Tekan ESC untuk keluar

Tiga Serangkai: Bahasa, Dusta, Nyawa

Hamdan Hamedan| Pemerhati Sosial | Terbit di Majalah Tempo November 2018 

Salah satu superioritas manusia atas makhluk lain adalah kemampuannya berbahasa. Bukan berarti makhluk lain tidak bisa, melainkan tingkat kompleksitas bahasa manusia secara fakta jauh melampaui yang lain.

Dalam bukunya Sapiens, sejarawan Yuval Noah Harari menjelaskan bahwa semut dapat mengomunikasikan lokasi gula dan monyet dapat memberi tahu kawannya jika ada bahaya. Akan tetapi hanya manusia yang dapat menciptakan beragam kalimat kompleks dan koheren yang memberikan mereka keunggulan tidak hanya dalam mempertahankan hidup tetapi juga dalam mengomunikasikan sesuatu yang abstrak dan fiktif.

“Sepupu” kita Homo Neanderthal memang mempunyai volume otot dan otak yang lebih besar, tapi mereka tak mahir berbahasa seperti kita.
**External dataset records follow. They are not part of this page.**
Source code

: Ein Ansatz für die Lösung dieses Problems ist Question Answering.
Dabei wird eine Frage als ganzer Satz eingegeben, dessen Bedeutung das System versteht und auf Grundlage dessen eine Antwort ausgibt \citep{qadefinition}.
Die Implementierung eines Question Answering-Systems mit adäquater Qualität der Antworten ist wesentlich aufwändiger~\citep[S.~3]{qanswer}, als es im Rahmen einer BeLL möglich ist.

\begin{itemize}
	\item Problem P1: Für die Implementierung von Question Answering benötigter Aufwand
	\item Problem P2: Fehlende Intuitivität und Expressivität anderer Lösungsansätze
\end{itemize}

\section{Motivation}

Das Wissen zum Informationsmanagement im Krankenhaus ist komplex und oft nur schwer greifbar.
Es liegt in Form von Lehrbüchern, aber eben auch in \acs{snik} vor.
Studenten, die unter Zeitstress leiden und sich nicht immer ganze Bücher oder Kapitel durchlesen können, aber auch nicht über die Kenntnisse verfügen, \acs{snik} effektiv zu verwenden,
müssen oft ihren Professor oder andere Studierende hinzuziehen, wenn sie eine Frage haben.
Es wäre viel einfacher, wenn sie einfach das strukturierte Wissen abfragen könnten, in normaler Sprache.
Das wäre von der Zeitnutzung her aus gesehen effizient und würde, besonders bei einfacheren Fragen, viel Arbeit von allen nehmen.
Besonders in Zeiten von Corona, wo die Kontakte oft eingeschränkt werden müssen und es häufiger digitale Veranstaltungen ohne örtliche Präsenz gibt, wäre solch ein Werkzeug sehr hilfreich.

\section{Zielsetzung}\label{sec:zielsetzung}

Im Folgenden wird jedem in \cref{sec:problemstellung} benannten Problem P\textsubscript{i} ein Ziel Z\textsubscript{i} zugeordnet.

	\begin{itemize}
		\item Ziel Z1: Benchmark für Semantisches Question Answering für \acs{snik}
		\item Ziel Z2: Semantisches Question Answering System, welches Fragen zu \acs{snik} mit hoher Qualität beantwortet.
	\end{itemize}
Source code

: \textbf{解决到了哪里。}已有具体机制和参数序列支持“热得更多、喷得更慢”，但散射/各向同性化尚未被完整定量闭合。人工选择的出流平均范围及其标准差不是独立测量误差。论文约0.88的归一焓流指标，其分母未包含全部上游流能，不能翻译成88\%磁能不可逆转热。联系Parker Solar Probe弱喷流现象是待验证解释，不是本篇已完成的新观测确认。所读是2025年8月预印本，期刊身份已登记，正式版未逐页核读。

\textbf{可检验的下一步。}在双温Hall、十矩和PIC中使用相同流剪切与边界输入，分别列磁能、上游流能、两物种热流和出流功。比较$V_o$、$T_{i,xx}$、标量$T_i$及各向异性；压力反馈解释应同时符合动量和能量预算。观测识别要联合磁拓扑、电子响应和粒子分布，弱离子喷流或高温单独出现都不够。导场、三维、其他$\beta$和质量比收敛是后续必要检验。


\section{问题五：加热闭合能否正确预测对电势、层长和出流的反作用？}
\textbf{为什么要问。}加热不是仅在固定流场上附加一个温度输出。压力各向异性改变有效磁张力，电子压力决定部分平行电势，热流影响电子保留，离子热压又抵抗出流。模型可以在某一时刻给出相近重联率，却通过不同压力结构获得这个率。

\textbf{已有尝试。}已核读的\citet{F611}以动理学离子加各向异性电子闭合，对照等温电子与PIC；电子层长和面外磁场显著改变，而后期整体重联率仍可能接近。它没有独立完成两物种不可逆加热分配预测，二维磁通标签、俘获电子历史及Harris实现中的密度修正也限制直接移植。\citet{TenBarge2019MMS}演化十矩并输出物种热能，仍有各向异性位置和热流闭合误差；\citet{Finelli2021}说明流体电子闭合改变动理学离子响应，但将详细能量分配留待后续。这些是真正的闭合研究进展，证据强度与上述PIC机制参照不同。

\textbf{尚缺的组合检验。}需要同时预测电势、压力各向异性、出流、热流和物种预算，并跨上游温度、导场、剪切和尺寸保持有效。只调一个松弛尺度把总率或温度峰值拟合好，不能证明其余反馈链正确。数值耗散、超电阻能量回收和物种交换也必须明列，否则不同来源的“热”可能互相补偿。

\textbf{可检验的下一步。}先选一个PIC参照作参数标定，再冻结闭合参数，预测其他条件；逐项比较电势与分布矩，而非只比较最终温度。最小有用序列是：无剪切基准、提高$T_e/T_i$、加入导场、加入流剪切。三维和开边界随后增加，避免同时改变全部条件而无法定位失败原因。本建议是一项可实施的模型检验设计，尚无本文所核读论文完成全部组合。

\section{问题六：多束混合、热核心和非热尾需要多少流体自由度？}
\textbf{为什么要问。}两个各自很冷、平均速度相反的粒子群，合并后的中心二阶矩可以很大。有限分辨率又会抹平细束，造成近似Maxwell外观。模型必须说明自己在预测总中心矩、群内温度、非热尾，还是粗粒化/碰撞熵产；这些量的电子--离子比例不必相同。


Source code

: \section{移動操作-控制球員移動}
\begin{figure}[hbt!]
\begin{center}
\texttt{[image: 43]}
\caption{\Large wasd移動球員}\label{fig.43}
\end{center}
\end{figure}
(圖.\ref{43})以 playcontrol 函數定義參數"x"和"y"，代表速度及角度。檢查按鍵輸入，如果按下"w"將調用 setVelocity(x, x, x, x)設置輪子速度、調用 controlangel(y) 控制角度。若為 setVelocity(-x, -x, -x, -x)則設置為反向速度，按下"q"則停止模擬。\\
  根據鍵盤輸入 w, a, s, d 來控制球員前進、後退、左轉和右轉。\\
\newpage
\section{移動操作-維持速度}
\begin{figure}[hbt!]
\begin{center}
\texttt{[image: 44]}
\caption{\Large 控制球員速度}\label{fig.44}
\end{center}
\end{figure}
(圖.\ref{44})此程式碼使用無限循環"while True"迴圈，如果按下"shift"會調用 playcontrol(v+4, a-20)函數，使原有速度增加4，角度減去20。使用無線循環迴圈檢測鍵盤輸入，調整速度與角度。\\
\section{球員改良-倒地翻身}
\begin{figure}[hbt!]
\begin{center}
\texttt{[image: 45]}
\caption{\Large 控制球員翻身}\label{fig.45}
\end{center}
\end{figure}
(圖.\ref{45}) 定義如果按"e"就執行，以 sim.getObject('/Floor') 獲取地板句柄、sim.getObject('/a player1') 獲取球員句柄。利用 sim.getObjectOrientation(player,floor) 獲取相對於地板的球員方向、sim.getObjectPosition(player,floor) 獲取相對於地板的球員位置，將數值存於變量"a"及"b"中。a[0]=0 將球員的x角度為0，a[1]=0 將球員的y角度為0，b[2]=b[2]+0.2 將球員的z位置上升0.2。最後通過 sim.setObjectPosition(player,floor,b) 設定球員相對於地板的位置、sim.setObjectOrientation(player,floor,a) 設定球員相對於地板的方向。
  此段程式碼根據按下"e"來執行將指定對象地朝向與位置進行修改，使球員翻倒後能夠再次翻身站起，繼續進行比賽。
Keunggulan berbahasa inilah memungkinkan Homo Sapiens berburu dengan koordinasi dan strategi dalam sebuah grup. Oleh karenanya, tidaklah aneh jika kita lah yang menjadi apex predator dan menyabet gelar makhluk termaut di muka bumi meski tak sekuat gajah, segesit citah, atau sebuas singa.

Kemampuan berbahasa tentunya bagai pisau bermata dua. Di satu sisi memungkinkan pertukaran ilmu dan budaya, membuka jalur perdagangan, dan menciptakan peradaban. Di sisi lain, memungkinkan kita menyusun narasi kebohongan yang bertujuan untuk menindas, menyerang, dan melakukan kekejaman lainnya. Dengan propaganda bertubi-tubi, sebagian besar warga Korea Utara, misalnya, dipaksa percaya bahwa mereka tinggal di negeri terbaik dengan pemimpin yang sempurna. Padahal tidak sedikit warganya yang meregang nyawa dan tewas karena siklus kelaparan. Bahasa pun dijadikan alat penipuan, pembenaran, dan, akhirnya, penindasan. “Kediktatoran totaliter” disebut “republik demokratis”, “kelaparan” disebut “perjuangan”, dan “perbudakan” disebut “kebebasan”, ujar Masaji Ishikawa, seorang pembelot Korea Utara dalam bukunya A River in Darkness.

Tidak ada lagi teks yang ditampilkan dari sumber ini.